The required result is an exact copy of the lines beginning at the line that contains "### Build Output" and ending at the last line of the material below.
Top of Material for this task
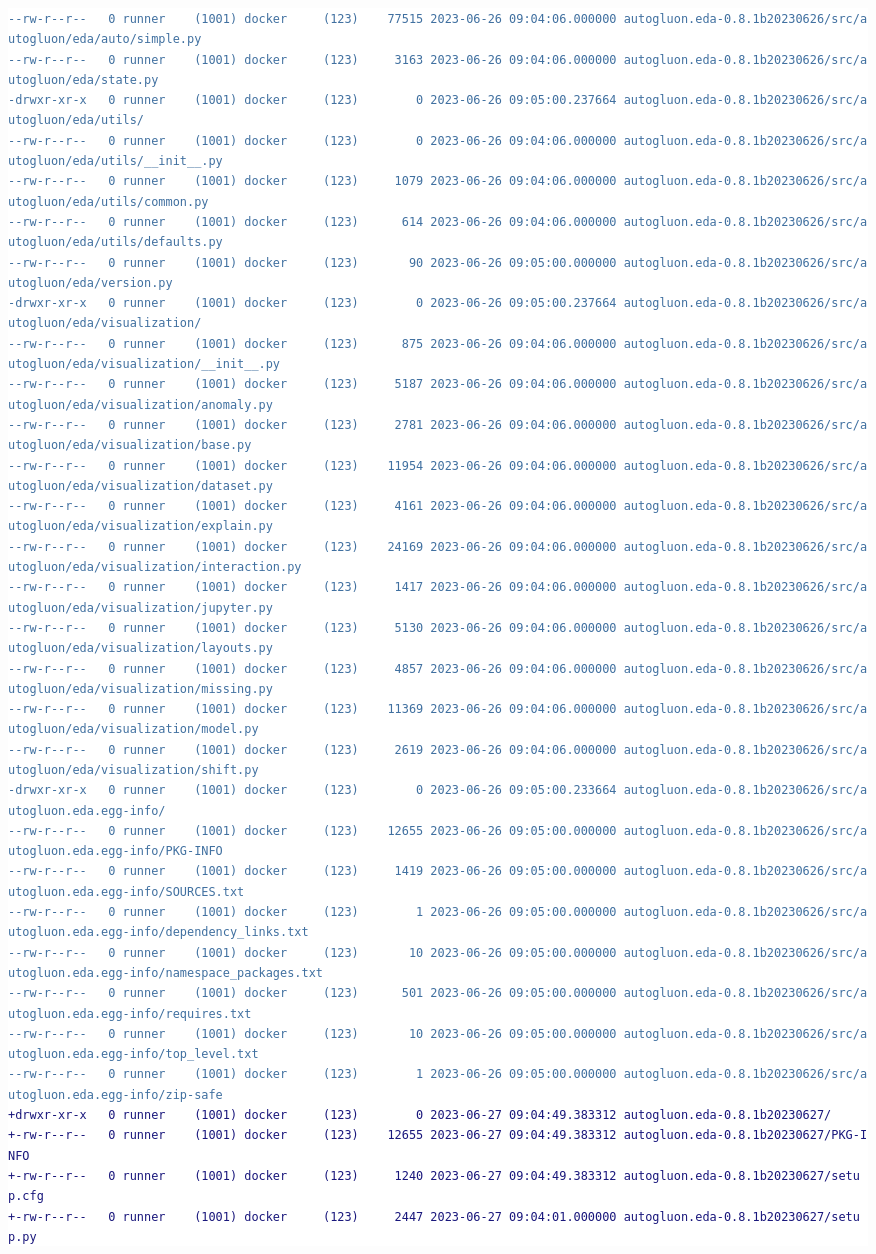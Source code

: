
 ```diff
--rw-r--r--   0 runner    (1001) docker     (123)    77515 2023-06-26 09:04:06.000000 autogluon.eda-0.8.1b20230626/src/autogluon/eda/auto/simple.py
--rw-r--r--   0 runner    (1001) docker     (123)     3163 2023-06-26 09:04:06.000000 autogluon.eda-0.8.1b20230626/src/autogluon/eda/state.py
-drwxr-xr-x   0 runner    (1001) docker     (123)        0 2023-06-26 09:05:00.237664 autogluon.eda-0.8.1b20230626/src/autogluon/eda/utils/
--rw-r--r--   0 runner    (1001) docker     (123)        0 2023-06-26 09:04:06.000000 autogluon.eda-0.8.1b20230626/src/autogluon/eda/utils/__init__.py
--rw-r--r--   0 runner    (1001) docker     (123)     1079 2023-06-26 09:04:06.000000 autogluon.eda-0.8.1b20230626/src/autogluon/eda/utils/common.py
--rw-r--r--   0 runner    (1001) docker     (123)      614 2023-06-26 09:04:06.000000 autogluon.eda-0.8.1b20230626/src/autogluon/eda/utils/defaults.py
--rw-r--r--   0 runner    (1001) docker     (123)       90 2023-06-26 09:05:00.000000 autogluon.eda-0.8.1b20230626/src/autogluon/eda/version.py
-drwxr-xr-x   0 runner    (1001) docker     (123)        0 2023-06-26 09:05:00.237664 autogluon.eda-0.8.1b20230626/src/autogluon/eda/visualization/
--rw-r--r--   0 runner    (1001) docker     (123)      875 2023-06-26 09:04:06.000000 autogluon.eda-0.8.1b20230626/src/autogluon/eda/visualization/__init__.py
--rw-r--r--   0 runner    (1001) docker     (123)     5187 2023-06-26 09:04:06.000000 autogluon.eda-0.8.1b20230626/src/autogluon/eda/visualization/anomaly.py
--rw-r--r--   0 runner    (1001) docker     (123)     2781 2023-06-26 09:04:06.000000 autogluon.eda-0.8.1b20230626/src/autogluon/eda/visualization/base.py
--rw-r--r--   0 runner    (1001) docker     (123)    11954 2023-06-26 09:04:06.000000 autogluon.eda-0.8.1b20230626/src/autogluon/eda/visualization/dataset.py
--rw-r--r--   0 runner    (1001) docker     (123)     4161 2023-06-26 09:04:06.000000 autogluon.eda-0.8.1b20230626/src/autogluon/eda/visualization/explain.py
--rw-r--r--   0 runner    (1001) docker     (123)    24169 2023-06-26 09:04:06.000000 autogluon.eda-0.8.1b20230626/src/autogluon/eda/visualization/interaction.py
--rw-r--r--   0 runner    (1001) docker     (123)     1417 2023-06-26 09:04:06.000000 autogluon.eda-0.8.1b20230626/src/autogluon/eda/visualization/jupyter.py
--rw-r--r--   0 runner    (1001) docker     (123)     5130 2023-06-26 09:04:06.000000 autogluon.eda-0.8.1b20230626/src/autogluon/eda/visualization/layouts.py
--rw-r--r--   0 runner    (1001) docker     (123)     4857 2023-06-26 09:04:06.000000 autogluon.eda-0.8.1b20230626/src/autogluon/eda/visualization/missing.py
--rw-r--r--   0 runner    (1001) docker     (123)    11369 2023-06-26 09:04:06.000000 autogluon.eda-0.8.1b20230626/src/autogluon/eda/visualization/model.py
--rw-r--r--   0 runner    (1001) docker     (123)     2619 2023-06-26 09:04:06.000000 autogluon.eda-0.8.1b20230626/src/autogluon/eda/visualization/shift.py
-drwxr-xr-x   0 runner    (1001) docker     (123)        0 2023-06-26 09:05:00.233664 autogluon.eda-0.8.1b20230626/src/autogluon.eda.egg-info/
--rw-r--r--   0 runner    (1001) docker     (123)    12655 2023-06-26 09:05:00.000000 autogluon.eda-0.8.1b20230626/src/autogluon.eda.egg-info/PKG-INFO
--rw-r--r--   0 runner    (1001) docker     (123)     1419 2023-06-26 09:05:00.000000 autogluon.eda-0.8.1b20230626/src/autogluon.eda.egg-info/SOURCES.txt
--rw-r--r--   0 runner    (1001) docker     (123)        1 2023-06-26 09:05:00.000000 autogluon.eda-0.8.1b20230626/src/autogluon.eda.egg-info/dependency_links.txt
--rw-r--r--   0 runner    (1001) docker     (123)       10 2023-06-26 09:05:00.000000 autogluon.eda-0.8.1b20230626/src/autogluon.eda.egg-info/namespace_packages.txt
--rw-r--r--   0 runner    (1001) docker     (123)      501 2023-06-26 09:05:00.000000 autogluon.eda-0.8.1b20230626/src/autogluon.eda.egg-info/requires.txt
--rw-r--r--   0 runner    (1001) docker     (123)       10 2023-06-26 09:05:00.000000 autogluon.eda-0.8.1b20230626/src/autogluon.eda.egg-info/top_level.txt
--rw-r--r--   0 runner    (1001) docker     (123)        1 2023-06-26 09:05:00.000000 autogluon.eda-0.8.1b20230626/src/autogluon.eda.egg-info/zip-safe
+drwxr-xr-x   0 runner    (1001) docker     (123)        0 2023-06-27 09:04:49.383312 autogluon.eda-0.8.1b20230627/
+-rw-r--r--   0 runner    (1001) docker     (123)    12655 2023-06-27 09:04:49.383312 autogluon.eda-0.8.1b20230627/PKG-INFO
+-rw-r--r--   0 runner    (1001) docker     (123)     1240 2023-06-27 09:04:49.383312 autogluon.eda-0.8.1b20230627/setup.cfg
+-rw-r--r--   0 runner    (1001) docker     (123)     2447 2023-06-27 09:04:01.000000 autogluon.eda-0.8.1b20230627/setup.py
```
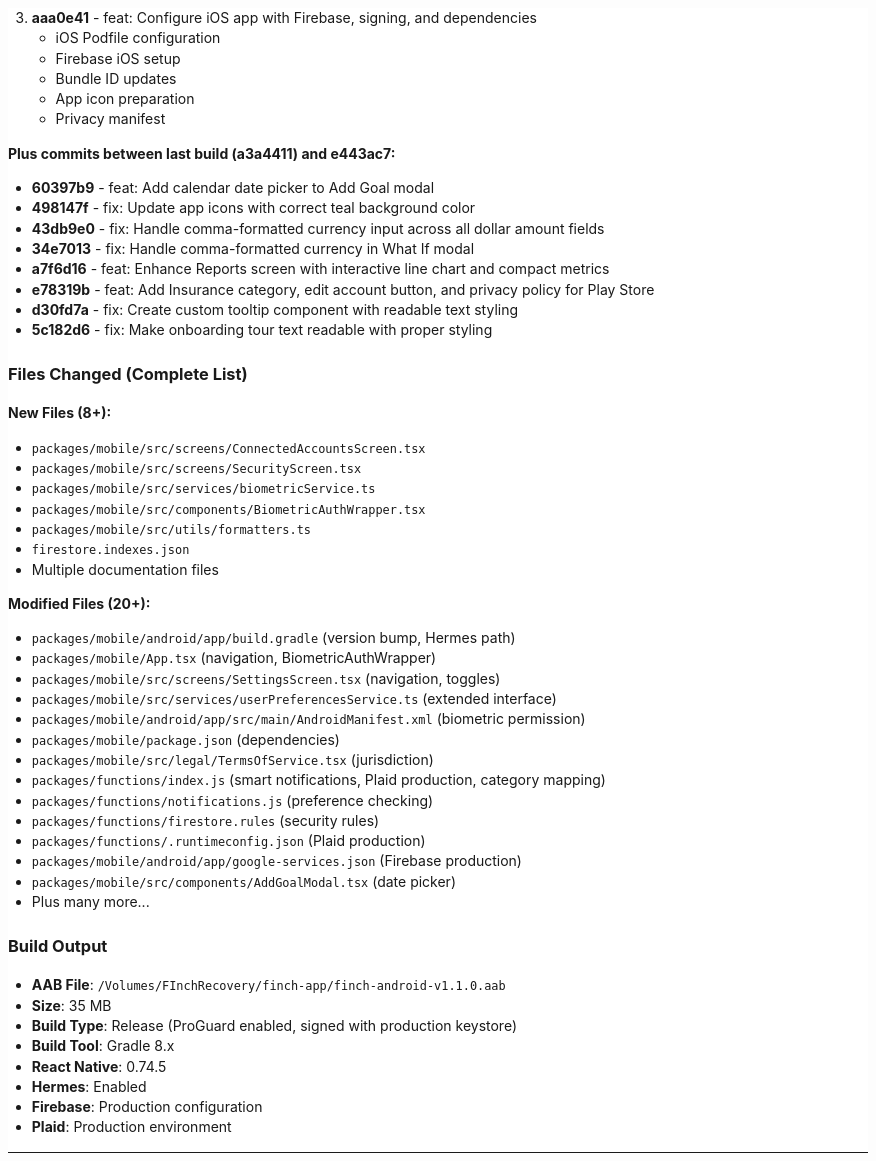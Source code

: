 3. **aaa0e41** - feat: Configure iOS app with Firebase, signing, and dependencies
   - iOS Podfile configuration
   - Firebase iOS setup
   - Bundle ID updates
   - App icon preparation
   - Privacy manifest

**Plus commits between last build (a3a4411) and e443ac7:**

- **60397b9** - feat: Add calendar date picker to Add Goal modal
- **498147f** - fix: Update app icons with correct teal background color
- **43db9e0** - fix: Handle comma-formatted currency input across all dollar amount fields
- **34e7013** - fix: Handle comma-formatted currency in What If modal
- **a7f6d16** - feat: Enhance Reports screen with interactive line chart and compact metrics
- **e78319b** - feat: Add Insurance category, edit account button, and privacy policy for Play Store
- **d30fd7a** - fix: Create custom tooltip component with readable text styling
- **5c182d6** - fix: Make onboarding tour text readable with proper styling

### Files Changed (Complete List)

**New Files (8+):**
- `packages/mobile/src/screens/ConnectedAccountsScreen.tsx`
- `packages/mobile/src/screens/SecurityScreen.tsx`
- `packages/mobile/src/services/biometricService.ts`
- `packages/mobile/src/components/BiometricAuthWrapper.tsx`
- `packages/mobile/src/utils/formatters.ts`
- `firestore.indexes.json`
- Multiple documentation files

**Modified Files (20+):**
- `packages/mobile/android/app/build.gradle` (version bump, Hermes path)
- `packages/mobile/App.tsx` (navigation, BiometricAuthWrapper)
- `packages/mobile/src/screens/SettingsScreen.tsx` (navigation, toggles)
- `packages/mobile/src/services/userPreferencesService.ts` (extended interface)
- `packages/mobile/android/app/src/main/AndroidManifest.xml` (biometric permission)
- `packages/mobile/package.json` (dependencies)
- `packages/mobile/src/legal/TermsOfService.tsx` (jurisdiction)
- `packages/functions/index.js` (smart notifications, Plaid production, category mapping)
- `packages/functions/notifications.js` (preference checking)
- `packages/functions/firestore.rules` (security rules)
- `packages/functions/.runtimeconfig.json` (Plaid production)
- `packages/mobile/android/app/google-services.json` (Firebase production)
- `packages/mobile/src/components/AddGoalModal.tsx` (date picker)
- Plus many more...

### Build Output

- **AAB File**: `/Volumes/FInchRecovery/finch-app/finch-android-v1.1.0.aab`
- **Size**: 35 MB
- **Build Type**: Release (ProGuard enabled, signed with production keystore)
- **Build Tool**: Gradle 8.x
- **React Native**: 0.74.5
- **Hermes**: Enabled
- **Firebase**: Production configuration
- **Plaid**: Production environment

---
Bottom of Material for this task
Written answer
### Build Output

- **AAB File**: `/Volumes/FInchRecovery/finch-app/finch-android-v1.1.0.aab`
- **Size**: 35 MB
- **Build Type**: Release (ProGuard enabled, signed with production keystore)
- **Build Tool**: Gradle 8.x
- **React Native**: 0.74.5
- **Hermes**: Enabled
- **Firebase**: Production configuration
- **Plaid**: Production environment

---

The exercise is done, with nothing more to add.